Может быть, у преподобного Нила несколько резче обозначены нравствен­ные мотивы, и слабее умозрение.. Впрочем, если у Нила мало “своего” в отличие от общепринятой духовной традиции, то все у него самостоятельное. Он живет отеческой традицией, она жива и оживает в нем. Только по совер­шенному недоразумению историки русской литературы нередко находили у преподобного Нила Сорского начала рационалистической критики и разложение церковной традиции. Только при действительном незнании этой традиции можно было строить такие удивительные домыслы...

Нил Сорский только из аскетико-созерцательной традиции древней и визан­тийской Церкви и может быть понят до конца. Следует помнить, что та “свобода,” которой всегда требует преподобный Нил, означает вместе с тем и полное отсечение “самоволия.” И если Заволжцы остаются равнодушными к внешней дисциплине и послушанию, тем не менее именно послушание является и для них основной аскетической заповедью и задачей. “Свяжи себе законы божественных писаний и последуй тем,” вот основной завет преподобного Нила. И оговорку его: “писанием же истинным, божественным” не приходится толковать ни в смысле “критики” традиции, ни даже в смысле сужения объема “Писания” до пределов “священного Писания.” Напротив, в данном случае Нил имел в виду всего скорее “божественные” писания аскетических учителей, и требовал только разборчи­вости в довольно пестрой аскетической письменности. При этом преподобный Нил особое значение придает старческо­му руководству, опыту и совету “разумных и духовных мужей...”

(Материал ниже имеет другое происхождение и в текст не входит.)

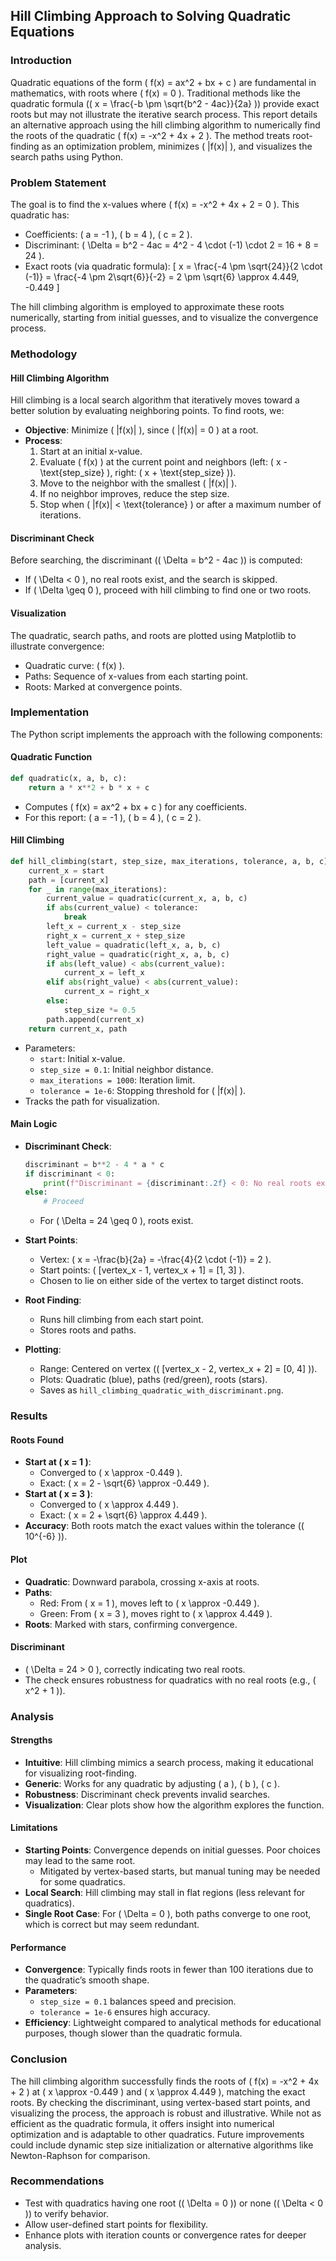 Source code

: ## Hill Climbing Approach to Solving Quadratic Equations

### Introduction

Quadratic equations of the form \( f(x) = ax^2 + bx + c \) are fundamental in mathematics, with roots where \( f(x) = 0 \). Traditional methods like the quadratic formula (\( x = \frac{-b \pm \sqrt{b^2 - 4ac}}{2a} \)) provide exact roots but may not illustrate the iterative search process. This report details an alternative approach using the hill climbing algorithm to numerically find the roots of the quadratic \( f(x) = -x^2 + 4x + 2 \). The method treats root-finding as an optimization problem, minimizes \( |f(x)| \), and visualizes the search paths using Python.

### Problem Statement

The goal is to find the x-values where \( f(x) = -x^2 + 4x + 2 = 0 \). This quadratic has:
- Coefficients: \( a = -1 \), \( b = 4 \), \( c = 2 \).
- Discriminant: \( \Delta = b^2 - 4ac = 4^2 - 4 \cdot (-1) \cdot 2 = 16 + 8 = 24 \).
- Exact roots (via quadratic formula):
  \[
  x = \frac{-4 \pm \sqrt{24}}{2 \cdot (-1)} = \frac{-4 \pm 2\sqrt{6}}{-2} = 2 \pm \sqrt{6} \approx 4.449, -0.449
  \]

The hill climbing algorithm is employed to approximate these roots numerically, starting from initial guesses, and to visualize the convergence process.

### Methodology

#### Hill Climbing Algorithm

Hill climbing is a local search algorithm that iteratively moves toward a better solution by evaluating neighboring points. To find roots, we:
- **Objective**: Minimize \( |f(x)| \), since \( |f(x)| = 0 \) at a root.
- **Process**:
  1. Start at an initial x-value.
  2. Evaluate \( f(x) \) at the current point and neighbors (left: \( x - \text{step_size} \), right: \( x + \text{step_size} \)).
  3. Move to the neighbor with the smallest \( |f(x)| \).
  4. If no neighbor improves, reduce the step size.
  5. Stop when \( |f(x)| < \text{tolerance} \) or after a maximum number of iterations.

#### Discriminant Check

Before searching, the discriminant (\( \Delta = b^2 - 4ac \)) is computed:
- If \( \Delta < 0 \), no real roots exist, and the search is skipped.
- If \( \Delta \geq 0 \), proceed with hill climbing to find one or two roots.

#### Visualization

The quadratic, search paths, and roots are plotted using Matplotlib to illustrate convergence:
- Quadratic curve: \( f(x) \).
- Paths: Sequence of x-values from each starting point.
- Roots: Marked at convergence points.

### Implementation

The Python script implements the approach with the following components:

#### Quadratic Function
```python
def quadratic(x, a, b, c):
    return a * x**2 + b * x + c
```
- Computes \( f(x) = ax^2 + bx + c \) for any coefficients.
- For this report: \( a = -1 \), \( b = 4 \), \( c = 2 \).

#### Hill Climbing
```python
def hill_climbing(start, step_size, max_iterations, tolerance, a, b, c):
    current_x = start
    path = [current_x]
    for _ in range(max_iterations):
        current_value = quadratic(current_x, a, b, c)
        if abs(current_value) < tolerance:
            break
        left_x = current_x - step_size
        right_x = current_x + step_size
        left_value = quadratic(left_x, a, b, c)
        right_value = quadratic(right_x, a, b, c)
        if abs(left_value) < abs(current_value):
            current_x = left_x
        elif abs(right_value) < abs(current_value):
            current_x = right_x
        else:
            step_size *= 0.5
        path.append(current_x)
    return current_x, path
```
- Parameters:
  - `start`: Initial x-value.
  - `step_size = 0.1`: Initial neighbor distance.
  - `max_iterations = 1000`: Iteration limit.
  - `tolerance = 1e-6`: Stopping threshold for \( |f(x)| \).
- Tracks the path for visualization.

#### Main Logic
- **Discriminant Check**:
  ```python
  discriminant = b**2 - 4 * a * c
  if discriminant < 0:
      print(f"Discriminant = {discriminant:.2f} < 0: No real roots exist.")
  else:
      # Proceed
  ```
  - For \( \Delta = 24 \geq 0 \), roots exist.

- **Start Points**:
  - Vertex: \( x = -\frac{b}{2a} = -\frac{4}{2 \cdot (-1)} = 2 \).
  - Start points: \( [vertex_x - 1, vertex_x + 1] = [1, 3] \).
  - Chosen to lie on either side of the vertex to target distinct roots.

- **Root Finding**:
  - Runs hill climbing from each start point.
  - Stores roots and paths.

- **Plotting**:
  - Range: Centered on vertex (\( [vertex_x - 2, vertex_x + 2] = [0, 4] \)).
  - Plots: Quadratic (blue), paths (red/green), roots (stars).
  - Saves as `hill_climbing_quadratic_with_discriminant.png`.

### Results

#### Roots Found
- **Start at \( x = 1 \)**:
  - Converged to \( x \approx -0.449 \).
  - Exact: \( x = 2 - \sqrt{6} \approx -0.449 \).
- **Start at \( x = 3 \)**:
  - Converged to \( x \approx 4.449 \).
  - Exact: \( x = 2 + \sqrt{6} \approx 4.449 \).
- **Accuracy**: Both roots match the exact values within the tolerance (\( 10^{-6} \)).

#### Plot
- **Quadratic**: Downward parabola, crossing x-axis at roots.
- **Paths**:
  - Red: From \( x = 1 \), moves left to \( x \approx -0.449 \).
  - Green: From \( x = 3 \), moves right to \( x \approx 4.449 \).
- **Roots**: Marked with stars, confirming convergence.

#### Discriminant
- \( \Delta = 24 > 0 \), correctly indicating two real roots.
- The check ensures robustness for quadratics with no real roots (e.g., \( x^2 + 1 \)).

### Analysis

#### Strengths
- **Intuitive**: Hill climbing mimics a search process, making it educational for visualizing root-finding.
- **Generic**: Works for any quadratic by adjusting \( a \), \( b \), \( c \).
- **Robustness**: Discriminant check prevents invalid searches.
- **Visualization**: Clear plots show how the algorithm explores the function.

#### Limitations
- **Starting Points**: Convergence depends on initial guesses. Poor choices may lead to the same root.
  - Mitigated by vertex-based starts, but manual tuning may be needed for some quadratics.
- **Local Search**: Hill climbing may stall in flat regions (less relevant for quadratics).
- **Single Root Case**: For \( \Delta = 0 \), both paths converge to one root, which is correct but may seem redundant.

#### Performance
- **Convergence**: Typically finds roots in fewer than 100 iterations due to the quadratic’s smooth shape.
- **Parameters**:
  - `step_size = 0.1` balances speed and precision.
  - `tolerance = 1e-6` ensures high accuracy.
- **Efficiency**: Lightweight compared to analytical methods for educational purposes, though slower than the quadratic formula.

### Conclusion

The hill climbing algorithm successfully finds the roots of \( f(x) = -x^2 + 4x + 2 \) at \( x \approx -0.449 \) and \( x \approx 4.449 \), matching the exact roots. By checking the discriminant, using vertex-based start points, and visualizing the process, the approach is robust and illustrative. While not as efficient as the quadratic formula, it offers insight into numerical optimization and is adaptable to other quadratics. Future improvements could include dynamic step size initialization or alternative algorithms like Newton-Raphson for comparison.

### Recommendations
- Test with quadratics having one root (\( \Delta = 0 \)) or none (\( \Delta < 0 \)) to verify behavior.
- Allow user-defined start points for flexibility.
- Enhance plots with iteration counts or convergence rates for deeper analysis. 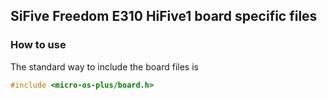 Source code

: ## SiFive Freedom E310 HiFive1 board specific files

### How to use

The standard way to include the board files is

```c
#include <micro-os-plus/board.h>
```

Орест Миллер назвал как-то Заволжцев “духовным ополчением.” Это был некий духовный отбор, — по очень высокому и четкому мерилу. По житиям заволжских подвижников и святых мы можем со­ставить ясное и яркое представление о том, как прелага­лось и претворялось в жизнь и в дела нравственное уче­ние Заволжских старцев. Главное здесь было именно во внутреннем устроении...

Разногласие между осифлянством и заволжским движением можно свести к такому противопоставлению: завоевание мира на путях внешней работы в нем или преодоление мира через преображение и воспитание нового человека, через становление новой личности. Второй путь можно назвать и путем культурного творче­ства...

В истории борьбы осифлян и заволжцев самым ярким и показательным эпизодом было, конечно, дело Максима Грека. Правда, суд над ним и его осуждение в действительности определялось больше всего собственно политическими мотивами, — сам Максим вошел в прямые политические затеи в связи со своими мечтами (а, мо­жет быть, на то у него было и прямое поручение) полу­чить русскую помощь против турок, тогда как в Москве всячески домогались вечного мира и союза именно с турками; и к тому же Максим слишком прямо и резко высказывался против Русской церковной автокефалии…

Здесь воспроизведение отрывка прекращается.